There is no guarantee of work for apprentices in Local 3, if there is no work, apprentices will sit just like in every other local in the world.



> Why don't you ask one of your Business Representatives if they know anything about Local 3's policy?


 Why would I? First of all it is Saturday. Second of all, YOU made the assertion of this *impossible guarantee*, so I am simply asking YOU to either show it in writing, or admit it's just gossip based on assumption.



> Now, that being said HW, I don't believe ANY answer will be good enough for you.


 If you show me the guarantee that you said is in place, I will admit I was wrong about it. It's as simple as that. So instead of talking around the issue, why don't you just post the bylaws/agreement where this guarantee and it's system are written?? The answer: because there is no such guarantee. 



> At this point, I have done my due diligence with regards to answering your question.


 No, you haven't. You said there was a guarantee, I asked you to show me where in writing, you still haven't shown me. You haven't done anything to prove this guarantee other than link to pages which absolutely don't state any guarantee in any way, shape or form.



> Local 3 IBEW was the first Local in the United States to guarantee apprentices continuous work throughout their tenure.


 If this were true, you would easily be able to show me this. Why haven't you?

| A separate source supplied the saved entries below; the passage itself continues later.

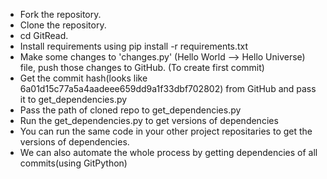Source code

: - Fork the repository.
- Clone the repository.
- cd GitRead.
- Install requirements using pip install -r requirements.txt  
- Make some changes to 'changes.py' (Hello World --> Hello Universe) file, push those changes to GitHub. (To create first commit)
- Get the commit hash(looks like 6a01d15c77a5a4aadeee659dd9a1f33dbf702802) from GitHub and pass it to get_dependencies.py 
- Pass the path of cloned repo to get_dependencies.py
- Run the get_dependencies.py to get versions of dependencies
- You can run the same code in your other project repositaries to get the versions of dependencies.
- We can also automate the whole process by getting dependencies of all commits(using GitPython)
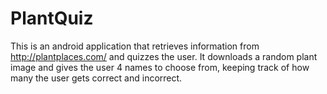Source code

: # PlantQuiz

This is an android application that retrieves information from http://plantplaces.com/ and quizzes the user. It downloads a random plant image and gives the user 4 names to choose from, keeping track of how many the user gets correct and incorrect.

Why is it so difficult for you to just show any type of written evidence of this guarantee??


> We also were the first Local in the United States to have a work share program (yes...furlough)

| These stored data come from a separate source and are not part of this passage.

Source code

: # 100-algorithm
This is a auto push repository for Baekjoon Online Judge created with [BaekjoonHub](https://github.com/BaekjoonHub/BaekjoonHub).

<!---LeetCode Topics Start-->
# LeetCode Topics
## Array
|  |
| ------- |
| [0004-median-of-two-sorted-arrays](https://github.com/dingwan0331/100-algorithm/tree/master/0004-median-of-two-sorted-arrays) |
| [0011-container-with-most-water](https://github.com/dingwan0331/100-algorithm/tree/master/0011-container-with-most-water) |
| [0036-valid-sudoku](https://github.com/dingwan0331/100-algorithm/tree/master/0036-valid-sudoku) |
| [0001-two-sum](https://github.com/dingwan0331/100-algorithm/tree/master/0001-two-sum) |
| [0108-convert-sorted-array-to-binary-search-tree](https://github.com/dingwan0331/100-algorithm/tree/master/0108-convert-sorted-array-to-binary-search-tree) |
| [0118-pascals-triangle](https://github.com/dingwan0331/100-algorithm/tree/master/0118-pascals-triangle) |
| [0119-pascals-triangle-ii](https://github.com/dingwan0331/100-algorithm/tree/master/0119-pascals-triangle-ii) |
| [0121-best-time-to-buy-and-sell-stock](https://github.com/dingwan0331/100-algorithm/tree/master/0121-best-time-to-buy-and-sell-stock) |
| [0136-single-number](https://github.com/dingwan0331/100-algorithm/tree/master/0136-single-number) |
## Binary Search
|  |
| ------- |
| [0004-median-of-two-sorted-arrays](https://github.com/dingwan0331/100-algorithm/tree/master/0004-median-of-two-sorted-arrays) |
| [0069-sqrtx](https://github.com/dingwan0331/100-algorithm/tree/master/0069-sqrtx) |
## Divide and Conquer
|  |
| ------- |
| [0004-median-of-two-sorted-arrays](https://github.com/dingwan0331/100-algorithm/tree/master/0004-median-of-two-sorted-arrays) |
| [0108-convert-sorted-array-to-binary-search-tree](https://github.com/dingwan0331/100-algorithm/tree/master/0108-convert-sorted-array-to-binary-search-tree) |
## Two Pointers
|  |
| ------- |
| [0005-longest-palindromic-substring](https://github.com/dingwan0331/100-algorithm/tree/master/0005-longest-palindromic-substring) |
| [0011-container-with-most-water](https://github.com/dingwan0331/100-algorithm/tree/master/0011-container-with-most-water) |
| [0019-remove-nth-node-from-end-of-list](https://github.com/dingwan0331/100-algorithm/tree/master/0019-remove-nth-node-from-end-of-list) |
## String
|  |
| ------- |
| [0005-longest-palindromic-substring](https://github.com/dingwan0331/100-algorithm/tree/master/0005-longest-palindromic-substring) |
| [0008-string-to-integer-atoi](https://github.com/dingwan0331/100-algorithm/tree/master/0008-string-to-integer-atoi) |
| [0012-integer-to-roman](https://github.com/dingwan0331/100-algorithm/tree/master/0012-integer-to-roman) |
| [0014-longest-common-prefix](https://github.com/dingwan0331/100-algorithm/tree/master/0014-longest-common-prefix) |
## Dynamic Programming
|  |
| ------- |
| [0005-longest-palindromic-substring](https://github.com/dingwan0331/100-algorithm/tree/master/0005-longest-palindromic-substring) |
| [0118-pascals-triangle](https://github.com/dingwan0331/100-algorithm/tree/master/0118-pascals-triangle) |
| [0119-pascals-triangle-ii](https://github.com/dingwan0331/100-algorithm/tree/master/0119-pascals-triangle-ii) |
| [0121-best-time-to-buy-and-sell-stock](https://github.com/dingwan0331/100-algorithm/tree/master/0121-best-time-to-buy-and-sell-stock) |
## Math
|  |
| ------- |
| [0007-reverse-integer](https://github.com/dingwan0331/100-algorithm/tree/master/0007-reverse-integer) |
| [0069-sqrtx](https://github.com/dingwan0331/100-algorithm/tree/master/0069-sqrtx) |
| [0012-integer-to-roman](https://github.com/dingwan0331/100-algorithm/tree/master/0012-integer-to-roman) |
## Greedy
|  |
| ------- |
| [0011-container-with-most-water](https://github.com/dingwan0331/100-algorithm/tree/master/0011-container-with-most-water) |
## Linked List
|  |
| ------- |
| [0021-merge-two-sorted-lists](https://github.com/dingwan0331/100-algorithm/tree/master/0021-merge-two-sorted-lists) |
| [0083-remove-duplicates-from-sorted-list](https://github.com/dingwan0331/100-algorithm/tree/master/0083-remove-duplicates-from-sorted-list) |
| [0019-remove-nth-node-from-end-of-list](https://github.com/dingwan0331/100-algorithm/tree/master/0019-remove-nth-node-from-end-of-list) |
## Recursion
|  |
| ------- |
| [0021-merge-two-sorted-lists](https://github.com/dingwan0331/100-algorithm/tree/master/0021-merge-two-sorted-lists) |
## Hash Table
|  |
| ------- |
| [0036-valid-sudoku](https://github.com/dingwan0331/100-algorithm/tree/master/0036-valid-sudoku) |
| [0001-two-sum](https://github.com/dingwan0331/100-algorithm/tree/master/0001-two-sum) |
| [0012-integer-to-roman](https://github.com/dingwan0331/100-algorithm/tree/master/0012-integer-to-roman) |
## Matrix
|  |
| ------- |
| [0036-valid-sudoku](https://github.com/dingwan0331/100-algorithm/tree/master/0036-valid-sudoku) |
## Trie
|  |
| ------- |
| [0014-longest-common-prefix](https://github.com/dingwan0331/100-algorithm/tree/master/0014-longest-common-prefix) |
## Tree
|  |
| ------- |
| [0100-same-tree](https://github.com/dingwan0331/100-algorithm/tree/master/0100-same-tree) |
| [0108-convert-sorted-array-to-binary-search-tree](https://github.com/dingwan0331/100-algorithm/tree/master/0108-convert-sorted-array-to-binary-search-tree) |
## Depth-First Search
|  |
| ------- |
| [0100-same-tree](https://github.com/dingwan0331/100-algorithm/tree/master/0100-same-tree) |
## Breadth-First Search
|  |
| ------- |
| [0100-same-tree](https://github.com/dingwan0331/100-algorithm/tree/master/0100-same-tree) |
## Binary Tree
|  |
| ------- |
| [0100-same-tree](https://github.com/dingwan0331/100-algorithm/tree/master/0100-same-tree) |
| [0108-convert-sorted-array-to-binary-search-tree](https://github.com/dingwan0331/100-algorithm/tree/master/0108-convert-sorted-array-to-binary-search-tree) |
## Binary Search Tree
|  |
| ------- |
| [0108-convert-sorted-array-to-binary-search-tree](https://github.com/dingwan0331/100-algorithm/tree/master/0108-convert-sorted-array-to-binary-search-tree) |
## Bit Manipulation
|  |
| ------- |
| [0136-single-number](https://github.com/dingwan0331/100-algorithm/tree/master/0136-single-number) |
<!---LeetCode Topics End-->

 Yes, and that furlough is written out clearly. You see how that works? Furlough is real. Guarantee of work is not real.

I will await you to not post any proof but continue to lie about the guarantee, since we both know that is what you are going to do.


----------



## icefalkon (Dec 16, 2007)

Did you understand the first sentence of the JIB Apprenticeship Page? 

_The Apprentice Program of the Electrical Industry of IBEW Local Union No. 3 includes a *minimum of 35 hours per week on-the-job training for four years* plus the following requirements:[

The only entity empowered to make that statement is the Joint Industry Board's Apprentice Committee. There is your first black and white. I will continue this later._


----------



## HackWork (Oct 2, 2009)

icefalkon said:


> Did you understand the first sentence of the JIB Apprenticeship Page?
> 
> _The Apprentice Program of the Electrical Industry of IBEW Local Union No. 3 includes a *minimum of 35 hours per week on-the-job training for four years* plus the following requirements:[ _


_ I did. That's not in any agreement, it is one person's understanding of it, who then wrote it on a webpage.

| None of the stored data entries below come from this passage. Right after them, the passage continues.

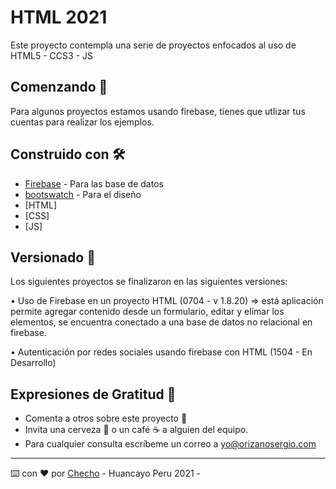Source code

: # HTML 2021

Este proyecto contempla una serie de proyectos enfocados al uso de HTML5 - CCS3 - JS

## Comenzando 🚀

Para algunos proyectos estamos usando firebase, tienes que utlizar tus cuentas para realizar los ejemplos.

## Construido con 🛠️

* [Firebase](https://firebase.google.com/?hl=es) - Para las base de datos
* [bootswatch](https://www.bootstrapcdn.com/bootswatch/) - Para el diseño
* [HTML]
* [CSS]
* [JS]

## Versionado 📌

Los siguientes proyectos se finalizaron en las  siguientes versiones: 

• Uso de Firebase en un proyecto HTML (0704 - v 1.8.20) => está aplicación permite agregar contenido desde un formulario, editar y elimar los elementos, se encuentra conectado a una base de datos no relacional en firebase.

• Autenticación por redes sociales usando firebase con HTML (1504 - En Desarrollo)

## Expresiones de Gratitud 🎁

* Comenta a otros sobre este proyecto 📢
* Invita una cerveza 🍺 o un café ☕ a alguien del equipo. 
* Para cualquier consulta escríbeme un correo a yo@orizanosergio.com

---
⌨️ con ❤️ por [Checho](https://github.com/sorizano) - Huancayo Peru 2021 -



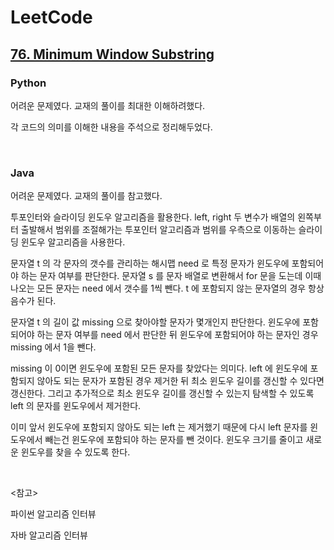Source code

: # LeetCode

## [76. Minimum Window Substring](https://leetcode.com/problems/minimum-window-substring/)

### Python

어려운 문제였다. 교재의 풀이를 최대한 이해하려했다.

각 코드의 의미를 이해한 내용을 주석으로 정리해두었다.

<br>

### Java

어려운 문제였다. 교재의 풀이를 참고했다.

투포인터와 슬라이딩 윈도우 알고리즘을 활용한다. left, right 두 변수가 배열의 왼쪽부터 출발해서 범위를 조절해가는 투포인터 알고리즘과 범위를 우측으로 이동하는 슬라이딩 윈도우 알고리즘을 사용한다.

문자열 t 의 각 문자의 갯수를 관리하는 해시맵 need 로 특정 문자가 윈도우에 포함되어야 하는 문자 여부를 판단한다. 문자열 s 를 문자 배열로 변환해서 for 문을 도는데 이때 나오는 모든 문자는 need 에서 갯수를 1씩 뺀다. t 에 포함되지 않는 문자열의 경우 항상 음수가 된다.

문자열 t 의 길이 값 missing 으로 찾아야할 문자가 몇개인지 판단한다. 윈도우에 포함되어야 하는 문자 여부를 need 에서 판단한 뒤 윈도우에 포함되어야 하는 문자인 경우 missing 에서 1을 뺀다.

missing 이 0이면 윈도우에 포함된 모든 문자를 찾았다는 의미다. left 에 윈도우에 포함되지 않아도 되는 문자가 포함된 경우 제거한 뒤 최소 윈도우 길이를 갱신할 수 있다면 갱신한다. 그리고 추가적으로 최소 윈도우 길이를 갱신할 수 있는지 탐색할 수 있도록 left 의 문자를 윈도우에서 제거한다.

이미 앞서 윈도우에 포함되지 않아도 되는 left 는 제거했기 때문에 다시 left 문자를 윈도우에서 빼는건 윈도우에 포함되야 하는 문자를 뺀 것이다. 윈도우 크기를 줄이고 새로운 윈도우를 찾을 수 있도록 한다.

<br>

<참고>

파이썬 알고리즘 인터뷰

자바 알고리즘 인터뷰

My local says the same thing, "Apprentices receive 8 hours classroom training and a minimum of 32 hours OTJ (On The Job) training per week." 

It only means that they normally work 32 hours per week, but they could work more due to overtime.

It is NOT a guarantee that an apprentice will always work. Even now that there is a lot of work in the territory, an apprentice may still sit for a few weeks between jobs depending on available work.

This is getting ridiculous. If there is no work, where is the apprentice going to work?!?!?!?!_


----------



## icefalkon (Dec 16, 2007)

HackWork said:


> . Guarantee of work is not real.
> 
> I will await you to not post any proof but continue to lie about the guarantee, since we both know that is what you are going to do.


Lie? You're calling me a liar? You have some balls "brother" and I use that word loosely. 

I will address your issues later.


----------



## HackWork (Oct 2, 2009)

icefalkon said:


> Lie? You're calling me a liar?


 At the beginning you might have been mistaken. But then after you went to look for proof and couldn't find any, but still said there was a guarantee, that is when it turned into a lie. And when you posted so-called evidence that proved nothing (such as your page 37 in the agreement) that is when you doubled down on your lie.



> You have some balls "brother" and I use that word loosely.


 I don't consider you my brother. My brother wouldn't lie about something like this.

You see, if I asked about a furlough you would have posted the exact words which clearly explain that there is a furlough and how it works. But you aren't doing that with this guarantee notion of your's, because the words don't exist. You also haven't explain how it works, what would happen if times got slow and there was no where to send apprentices for a period of time. If the guarantee were true, you would know that, just like you know the in's and out's of the furlough system.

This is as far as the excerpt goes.